=== INSTRUCTIONS TO FOLLOW ===
Look through the lines below and extract any with the word "Large".

[Dataset entries]
......

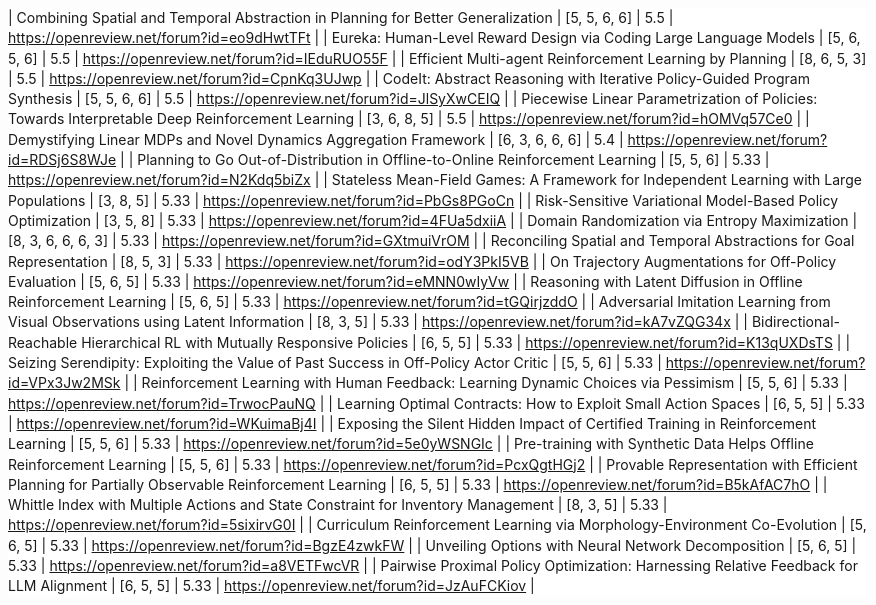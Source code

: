 | Combining Spatial and Temporal Abstraction in Planning for Better Generalization                                                                   | [5, 5, 6, 6]             |      5.5  | https://openreview.net/forum?id=eo9dHwtTFt |
| Eureka: Human-Level Reward Design via Coding Large Language Models                                                                                 | [5, 6, 5, 6]             |      5.5  | https://openreview.net/forum?id=IEduRUO55F |
| Efficient Multi-agent Reinforcement Learning by Planning                                                                                           | [8, 6, 5, 3]             |      5.5  | https://openreview.net/forum?id=CpnKq3UJwp |
| CodeIt: Abstract Reasoning with Iterative Policy-Guided Program Synthesis                                                                          | [5, 5, 6, 6]             |      5.5  | https://openreview.net/forum?id=JlSyXwCEIQ |
| Piecewise Linear Parametrization of Policies: Towards Interpretable Deep Reinforcement Learning                                                    | [3, 6, 8, 5]             |      5.5  | https://openreview.net/forum?id=hOMVq57Ce0 |
| Demystifying Linear MDPs and Novel Dynamics Aggregation Framework                                                                                  | [6, 3, 6, 6, 6]          |      5.4  | https://openreview.net/forum?id=RDSj6S8WJe |
| Planning to Go Out-of-Distribution in Offline-to-Online Reinforcement Learning                                                                     | [5, 5, 6]                |      5.33 | https://openreview.net/forum?id=N2Kdq5biZx |
| Stateless Mean-Field Games: A Framework for Independent Learning with Large Populations                                                            | [3, 8, 5]                |      5.33 | https://openreview.net/forum?id=PbGs8PGoCn |
| Risk-Sensitive Variational Model-Based Policy Optimization                                                                                         | [3, 5, 8]                |      5.33 | https://openreview.net/forum?id=4FUa5dxiiA |
| Domain Randomization via Entropy Maximization                                                                                                      | [8, 3, 6, 6, 6, 3]       |      5.33 | https://openreview.net/forum?id=GXtmuiVrOM |
| Reconciling Spatial and Temporal Abstractions for Goal Representation                                                                              | [8, 5, 3]                |      5.33 | https://openreview.net/forum?id=odY3PkI5VB |
| On Trajectory Augmentations for Off-Policy Evaluation                                                                                              | [5, 6, 5]                |      5.33 | https://openreview.net/forum?id=eMNN0wIyVw |
| Reasoning with Latent Diffusion in Offline Reinforcement Learning                                                                                  | [5, 6, 5]                |      5.33 | https://openreview.net/forum?id=tGQirjzddO |
| Adversarial Imitation Learning from Visual Observations using Latent Information                                                                   | [8, 3, 5]                |      5.33 | https://openreview.net/forum?id=kA7vZQG34x |
| Bidirectional-Reachable Hierarchical RL with Mutually Responsive Policies                                                                          | [6, 5, 5]                |      5.33 | https://openreview.net/forum?id=K13qUXDsTS |
| Seizing Serendipity: Exploiting the Value of Past Success in Off-Policy Actor Critic                                                               | [5, 5, 6]                |      5.33 | https://openreview.net/forum?id=VPx3Jw2MSk |
| Reinforcement Learning with Human Feedback: Learning Dynamic Choices via Pessimism                                                                 | [5, 5, 6]                |      5.33 | https://openreview.net/forum?id=TrwocPauNQ |
| Learning Optimal Contracts: How to Exploit Small Action Spaces                                                                                     | [6, 5, 5]                |      5.33 | https://openreview.net/forum?id=WKuimaBj4I |
| Exposing the Silent Hidden Impact of Certified Training in Reinforcement Learning                                                                  | [5, 5, 6]                |      5.33 | https://openreview.net/forum?id=5e0yWSNGIc |
| Pre-training with Synthetic Data Helps Offline Reinforcement Learning                                                                              | [5, 5, 6]                |      5.33 | https://openreview.net/forum?id=PcxQgtHGj2 |
| Provable Representation with Efficient Planning for Partially Observable Reinforcement Learning                                                    | [6, 5, 5]                |      5.33 | https://openreview.net/forum?id=B5kAfAC7hO |
| Whittle Index with Multiple Actions and State Constraint for Inventory Management                                                                  | [8, 3, 5]                |      5.33 | https://openreview.net/forum?id=5sixirvG0I |
| Curriculum Reinforcement Learning via Morphology-Environment Co-Evolution                                                                          | [5, 6, 5]                |      5.33 | https://openreview.net/forum?id=BgzE4zwkFW |
| Unveiling Options with Neural Network Decomposition                                                                                                | [5, 6, 5]                |      5.33 | https://openreview.net/forum?id=a8VETFwcVR |
| Pairwise Proximal Policy Optimization: Harnessing Relative Feedback for LLM Alignment                                                              | [6, 5, 5]                |      5.33 | https://openreview.net/forum?id=JzAuFCKiov |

......

=== ANSWER FOR THE TASK ===
| Eureka: Human-Level Reward Design via Coding Large Language Models                                                                                 | [5, 6, 5, 6]             |      5.5  | https://openreview.net/forum?id=IEduRUO55F |
| Stateless Mean-Field Games: A Framework for Independent Learning with Large Populations                                                            | [3, 8, 5]                |      5.33 | https://openreview.net/forum?id=PbGs8PGoCn |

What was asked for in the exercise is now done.